En effet le Projet de Loi de
Finances pour l’année 2016, s’inscrit également dans la continuité de la mise
en œuvre du programme gouvernemental dans l’objectif de parachever
l’implémentation de la Constitution, de poursuivre la mise en œuvre des grandes
réformes structurelles et de consolider le modèle économique marocain basé sur
le renforcement de la création de la richesse et la répartition équitable de
ses fruits, au profit des citoyens au niveau de l’ensemble des territoires. Bien
entendu ce Projet, intervient au cours d’une année marquée notamment, par
l’entrée en vigueur de deux grandes réformes structurelles, en l’occurrence la
régionalisation avancée consacrant un rôle majeur aux collectivités
territoriales, aux côtés de l’Etat en matière de développement socio-économique
et la nouvelle Loi Organique relative à la Loi de Finances qui offre de
nouvelles perspectives de modernisation du processus de gestion des finances
publiques. Ce Projet de Loi de Finances pour l’année 2016, intervient également
dans une conjoncture économique internationale marquée par une fragilité et un
dynamisme limité de la croissance mondiale qui s’établirait à 3,3% en 2015
contre 3,4% en 2014. En ces perspectives de croissance des pays avancés
pourraient s’améliorer sous l’impulsion de l’économie américaine dont la
croissance atteindrait 3% en 2016 contre 2,5% en 2015, malgré la dégradation
des perspectives de croissance pour les pays émergeants et exportateurs du
pétrole. Ainsi, la croissance mondiale atteindrait 3,8% en 2016. La
consolidation des bases d'une croissance économique équilibrée poursuivant le
soutien de la demande et l’encouragement de l'offre à travers, la stimulation
de l’industrialisation, la promotion de l'investissement privé, le soutien à
l'entreprise et l’accélération des plans sectoriels; le renforcement des
piliers d'un développement économique intégré qui diminue les disparités
sociales et spatiales et offre des opportunités d’emploi décent ; l’accélération
de la mise en œuvre de la régionalisation et de la cadence des grandes réformes
structurantes ; la mise en œuvre de la réforme de la Loi Organique relative à
la Loi des Finances et la poursuite des efforts pour la récupération
progressive des équilibres macro-économiques.
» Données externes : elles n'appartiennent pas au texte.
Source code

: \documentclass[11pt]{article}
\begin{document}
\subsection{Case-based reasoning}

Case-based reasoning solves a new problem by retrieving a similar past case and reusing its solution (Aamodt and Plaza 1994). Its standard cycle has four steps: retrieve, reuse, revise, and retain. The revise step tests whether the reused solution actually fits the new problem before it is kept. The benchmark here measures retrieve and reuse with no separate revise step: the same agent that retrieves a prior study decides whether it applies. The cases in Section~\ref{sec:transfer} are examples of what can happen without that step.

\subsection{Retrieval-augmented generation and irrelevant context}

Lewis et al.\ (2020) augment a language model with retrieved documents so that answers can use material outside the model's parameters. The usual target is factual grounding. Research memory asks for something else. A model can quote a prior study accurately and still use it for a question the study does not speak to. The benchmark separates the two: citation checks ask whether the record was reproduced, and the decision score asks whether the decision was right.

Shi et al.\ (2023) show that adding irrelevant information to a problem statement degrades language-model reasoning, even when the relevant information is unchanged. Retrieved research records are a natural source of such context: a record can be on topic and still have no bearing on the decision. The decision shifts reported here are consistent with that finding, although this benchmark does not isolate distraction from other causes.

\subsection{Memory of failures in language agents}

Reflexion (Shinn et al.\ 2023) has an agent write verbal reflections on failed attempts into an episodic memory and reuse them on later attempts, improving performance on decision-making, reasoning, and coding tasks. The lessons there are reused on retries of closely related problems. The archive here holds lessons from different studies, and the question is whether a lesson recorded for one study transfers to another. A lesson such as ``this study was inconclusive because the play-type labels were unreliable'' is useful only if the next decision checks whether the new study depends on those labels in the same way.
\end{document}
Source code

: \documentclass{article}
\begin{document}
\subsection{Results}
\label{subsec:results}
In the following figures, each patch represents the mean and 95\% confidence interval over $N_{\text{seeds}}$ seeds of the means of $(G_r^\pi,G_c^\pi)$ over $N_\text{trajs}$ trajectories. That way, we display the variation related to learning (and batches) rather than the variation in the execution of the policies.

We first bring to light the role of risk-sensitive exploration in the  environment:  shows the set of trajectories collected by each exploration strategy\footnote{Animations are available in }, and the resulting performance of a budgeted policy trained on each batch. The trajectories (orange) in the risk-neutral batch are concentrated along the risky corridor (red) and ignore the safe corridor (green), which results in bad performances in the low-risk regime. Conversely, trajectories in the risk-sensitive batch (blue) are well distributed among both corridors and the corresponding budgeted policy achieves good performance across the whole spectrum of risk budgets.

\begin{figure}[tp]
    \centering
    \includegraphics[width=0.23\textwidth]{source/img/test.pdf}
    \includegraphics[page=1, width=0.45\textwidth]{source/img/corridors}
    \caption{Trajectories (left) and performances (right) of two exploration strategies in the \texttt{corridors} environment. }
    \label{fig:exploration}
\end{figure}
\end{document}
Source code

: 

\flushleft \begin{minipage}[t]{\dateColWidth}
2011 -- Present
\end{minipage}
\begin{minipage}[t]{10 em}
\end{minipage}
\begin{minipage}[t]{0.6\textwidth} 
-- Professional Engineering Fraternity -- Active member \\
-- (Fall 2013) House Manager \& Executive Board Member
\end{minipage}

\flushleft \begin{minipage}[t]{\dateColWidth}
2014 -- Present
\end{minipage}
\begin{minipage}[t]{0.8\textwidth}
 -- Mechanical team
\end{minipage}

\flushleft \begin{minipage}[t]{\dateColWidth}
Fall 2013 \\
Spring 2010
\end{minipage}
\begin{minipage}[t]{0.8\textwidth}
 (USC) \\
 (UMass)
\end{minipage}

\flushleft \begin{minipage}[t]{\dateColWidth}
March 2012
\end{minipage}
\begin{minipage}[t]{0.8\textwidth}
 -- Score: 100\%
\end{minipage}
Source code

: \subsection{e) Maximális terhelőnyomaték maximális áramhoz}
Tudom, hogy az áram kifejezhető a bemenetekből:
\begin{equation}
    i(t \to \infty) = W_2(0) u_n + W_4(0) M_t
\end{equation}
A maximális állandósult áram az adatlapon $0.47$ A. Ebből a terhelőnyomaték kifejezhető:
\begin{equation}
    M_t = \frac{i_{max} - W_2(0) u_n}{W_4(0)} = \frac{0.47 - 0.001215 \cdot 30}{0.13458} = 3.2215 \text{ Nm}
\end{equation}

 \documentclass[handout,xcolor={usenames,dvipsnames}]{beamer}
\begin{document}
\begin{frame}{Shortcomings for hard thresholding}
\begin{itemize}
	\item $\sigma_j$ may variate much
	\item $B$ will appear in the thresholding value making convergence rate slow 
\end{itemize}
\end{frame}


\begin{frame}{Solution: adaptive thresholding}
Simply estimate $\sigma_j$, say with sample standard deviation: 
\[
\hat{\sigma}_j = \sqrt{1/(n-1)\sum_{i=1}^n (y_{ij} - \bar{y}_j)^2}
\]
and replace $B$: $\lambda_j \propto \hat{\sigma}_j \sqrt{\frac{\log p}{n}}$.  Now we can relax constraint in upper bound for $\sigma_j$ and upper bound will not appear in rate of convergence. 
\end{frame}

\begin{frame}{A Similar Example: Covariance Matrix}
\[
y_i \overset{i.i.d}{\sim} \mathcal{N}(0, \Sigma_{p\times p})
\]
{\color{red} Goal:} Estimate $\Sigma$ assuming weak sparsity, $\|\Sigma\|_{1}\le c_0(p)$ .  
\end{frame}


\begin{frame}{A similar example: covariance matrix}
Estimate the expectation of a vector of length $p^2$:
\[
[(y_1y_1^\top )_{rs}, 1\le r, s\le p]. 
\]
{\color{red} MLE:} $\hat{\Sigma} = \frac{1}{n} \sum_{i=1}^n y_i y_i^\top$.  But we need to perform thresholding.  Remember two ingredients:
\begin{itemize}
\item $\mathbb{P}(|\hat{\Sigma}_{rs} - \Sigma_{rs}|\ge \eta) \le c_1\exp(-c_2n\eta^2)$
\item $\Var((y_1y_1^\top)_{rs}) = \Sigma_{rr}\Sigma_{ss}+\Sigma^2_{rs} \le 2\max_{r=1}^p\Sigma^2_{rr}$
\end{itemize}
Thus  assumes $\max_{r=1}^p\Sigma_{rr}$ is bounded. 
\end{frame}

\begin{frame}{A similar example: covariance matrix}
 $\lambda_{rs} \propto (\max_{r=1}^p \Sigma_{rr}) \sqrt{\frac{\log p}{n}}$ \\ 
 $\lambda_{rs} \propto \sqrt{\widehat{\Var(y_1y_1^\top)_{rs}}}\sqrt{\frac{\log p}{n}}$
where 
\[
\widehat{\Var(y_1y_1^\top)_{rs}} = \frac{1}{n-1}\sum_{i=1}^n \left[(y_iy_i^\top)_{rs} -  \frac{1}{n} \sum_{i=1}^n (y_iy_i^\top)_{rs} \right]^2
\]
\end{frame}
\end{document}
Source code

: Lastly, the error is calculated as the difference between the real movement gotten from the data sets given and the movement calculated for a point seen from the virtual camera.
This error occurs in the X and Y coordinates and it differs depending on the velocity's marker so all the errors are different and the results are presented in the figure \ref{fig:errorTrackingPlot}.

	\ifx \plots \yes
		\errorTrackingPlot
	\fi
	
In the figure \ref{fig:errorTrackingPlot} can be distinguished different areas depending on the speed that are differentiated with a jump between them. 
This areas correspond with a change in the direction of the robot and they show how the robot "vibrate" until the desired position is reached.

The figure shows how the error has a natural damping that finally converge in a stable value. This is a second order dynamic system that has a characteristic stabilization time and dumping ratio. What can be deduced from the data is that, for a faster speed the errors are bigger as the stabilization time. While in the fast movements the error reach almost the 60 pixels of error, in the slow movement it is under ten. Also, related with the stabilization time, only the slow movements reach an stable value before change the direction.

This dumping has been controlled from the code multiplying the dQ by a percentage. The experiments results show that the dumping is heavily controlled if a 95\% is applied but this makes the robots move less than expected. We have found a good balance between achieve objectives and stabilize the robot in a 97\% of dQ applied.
En ce perspective de l’année 2016
est-ce que cette reforme structurante
permettra une amélioration de la croissance souhaitée et de l’équilibre
macro économique marocain ?
Pour répondre a cette
problématique il est judicieux de présenter le travail en deux parties ;
d’une part l’accélération de la mise en œuvre de la régionalisation et de la
cadence des grandes réformes structurantes (I), en mettant l’accent sur mise en
place des grandes reformes structurelle (A), et l’amélioration efficace de la reforme
fiscale (B) ; et d’autre part les processus de la
nouvelle étape d’équilibre économique où l’on trouvera la généralisation du
remboursement de la TVA aux biens d’investissements (A) et les impôts, Taxes Et
Diverses Mesures Fiscales (B).
La mise en œuvre de la
régionalisation représente un point d’ancrage essentiel pour la réalisation
d’une croissance inclusive en mettant en place un équilibre entre la dynamique
de croissance et celle de l’intégration sociale et de la réduction des
disparités d’une part et entre l’effort de développement au niveau national et
les spécificités de chaque région, d’autre part. La réforme du système de
retraite en tant que chantier urgent et crucial pour assurer la pérennité de
ses régimes et les droits de ses adhérents à travers l’adoption des décisions
urgentes et nécessaires pour maintenir les équilibres financiers des systèmes
de retraite dans le cadre du dialogue avec l’ensemble des partenaires
économiques et sociaux, tout en tenant compte de l’avis des institutions
constitutionnelles concernées ; La poursuite de la réforme de la compensation
de manière à continuer à dégager des marges financières supplémentaires
destinées essentiellement en plus du soutien de l’investissement productif, à
cibler les catégories défavorisées et à renforcer le réseau des services
sociaux notamment dans le domaine de l’éducation et de la santé. Ainsi, les
économies réalisées serviront notamment.
Dans préservation de la
souveraineté nationale et la défense de l’intégrité territoriale ; le parachèvement
de l’édification institutionnelle conformément à la Constitution et
l’accélération de la mise en œuvre des grandes réformes structurelles. Il
s’agit en l’occurrence de la mise en place de la régionalisation avancée et la
consécration du rôle des collectivités territoriales dans le développement
socio-économique, la mise en œuvre de la réforme des régimes de retraite selon
le principe de solidarité intergénérationnelle, tout en préservant les droits
acquis des retraités et en généralisant la couverture de ces régimes aux
catégories qui en sont exclues et la poursuite de la réforme de la fiscalité
ainsi que la réforme de la compensation en ce sans la réforme de la fiscalité,
particulièrement en ce qui concerne l'élargissement de l'assiette fiscale, la
réforme de la TVA, la poursuite des remboursements des crédits TVA,
l'intégration du secteur informel, la réduction des exonérations fiscales sans
impacts sur le plan économique et social et la lutte contre la fraude et
l'évasion fiscale. En effet la mise en œuvre de la réforme de la Loi Organique
relative à la Loi des Finances et la poursuite des efforts pour la récupération
progressive des équilibres macro-économiques du fait que la mise en œuvre de la
réforme de la LOF, qui entre en vigueur à partir de l'année 2016, constitue une
nouvelle étape dans le processus d’amélioration de la gestion des finances
publiques et de la reddition des comptes à travers notamment, la consécration
des principes de l'efficience, de la performance et de suivi-évaluation tout en
tenant compte de la dimension régionale. Dans ce cadre, tous les départements
ministériels et institutions seront mobilisés dans le processus d'application
de cette réforme importante, et ce, conformément au plan de mise en œuvre qui
s'étale sur une période de 5 ans à partir du 1er janvier 2016.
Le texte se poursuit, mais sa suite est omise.